Azemmour, une ville qui croule
sous le poids de l’indifférence totale
Terre des paradoxes, Azemmour, l’une des plus anciennes et des plus pittoresques villes de la côte atlantique marocaine, est troublante de beauté et ne demande qu’un peu d’intérêt et de compréhension. On ne sort pas indemne d’un voyage dans cette contrée paradisiaque. Mais les infrastructures touristiques manquent et la vie quotidienne est rythmée par l’inertie ; et le silence, qui hante ses habitants, leur pèse parfois, lorsqu’ils ne trouvent rien de distrayant, à part oued Oum Errebia et l’horizon plein de promesses.
Située à 16 km au Nord d’El Jadida et à 72 km au Sud de Casablanca, Azemmour se devise en deux parties distinctes: l’ancienne ville entourée de remparts (comprenant la Casbah et la Médina) et la nouvelle ville qui renferme des quartiers hors de l’enceinte.
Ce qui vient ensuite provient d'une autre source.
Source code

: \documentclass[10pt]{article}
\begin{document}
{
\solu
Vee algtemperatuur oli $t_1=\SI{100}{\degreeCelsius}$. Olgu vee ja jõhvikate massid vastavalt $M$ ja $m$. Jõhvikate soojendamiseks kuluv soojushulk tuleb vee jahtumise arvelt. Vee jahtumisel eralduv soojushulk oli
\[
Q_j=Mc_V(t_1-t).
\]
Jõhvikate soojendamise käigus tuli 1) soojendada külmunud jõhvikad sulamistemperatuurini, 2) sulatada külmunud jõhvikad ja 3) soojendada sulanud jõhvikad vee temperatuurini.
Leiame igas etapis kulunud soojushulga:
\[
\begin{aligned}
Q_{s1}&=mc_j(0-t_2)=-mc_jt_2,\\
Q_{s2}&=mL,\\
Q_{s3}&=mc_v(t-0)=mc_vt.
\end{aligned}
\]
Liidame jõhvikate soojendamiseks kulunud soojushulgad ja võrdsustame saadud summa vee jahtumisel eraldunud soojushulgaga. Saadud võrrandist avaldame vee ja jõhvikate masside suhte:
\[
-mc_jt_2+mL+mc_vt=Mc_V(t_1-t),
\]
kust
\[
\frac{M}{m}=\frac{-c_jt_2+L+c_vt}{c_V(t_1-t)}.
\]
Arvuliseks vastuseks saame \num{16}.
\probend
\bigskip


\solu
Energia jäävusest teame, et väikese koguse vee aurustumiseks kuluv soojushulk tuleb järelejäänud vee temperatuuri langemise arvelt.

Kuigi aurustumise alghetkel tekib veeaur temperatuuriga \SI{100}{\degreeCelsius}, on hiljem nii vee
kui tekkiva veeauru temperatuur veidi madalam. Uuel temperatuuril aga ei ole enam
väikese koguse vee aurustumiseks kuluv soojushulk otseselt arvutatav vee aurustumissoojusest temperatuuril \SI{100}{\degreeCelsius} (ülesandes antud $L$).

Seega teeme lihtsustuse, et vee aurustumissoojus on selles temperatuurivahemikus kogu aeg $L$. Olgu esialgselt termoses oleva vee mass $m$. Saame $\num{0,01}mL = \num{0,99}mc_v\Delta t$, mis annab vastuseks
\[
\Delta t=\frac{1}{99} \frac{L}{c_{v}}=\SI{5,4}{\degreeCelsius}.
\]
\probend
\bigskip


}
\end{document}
À 2 km au nord d’Azemmour, il y a la magnifique plage d’El Haouzia qui est devenue, depuis la fin 2009, une destination touristique de premier ordre sur le plan international grâce à la station touristique Mazagan. Cependant, Azemmour souffre toujours de plusieurs maux. Car, elle ne tire pas encore bénéfices de cette station touristique qui peut vraiment la mettre sur les bons rails.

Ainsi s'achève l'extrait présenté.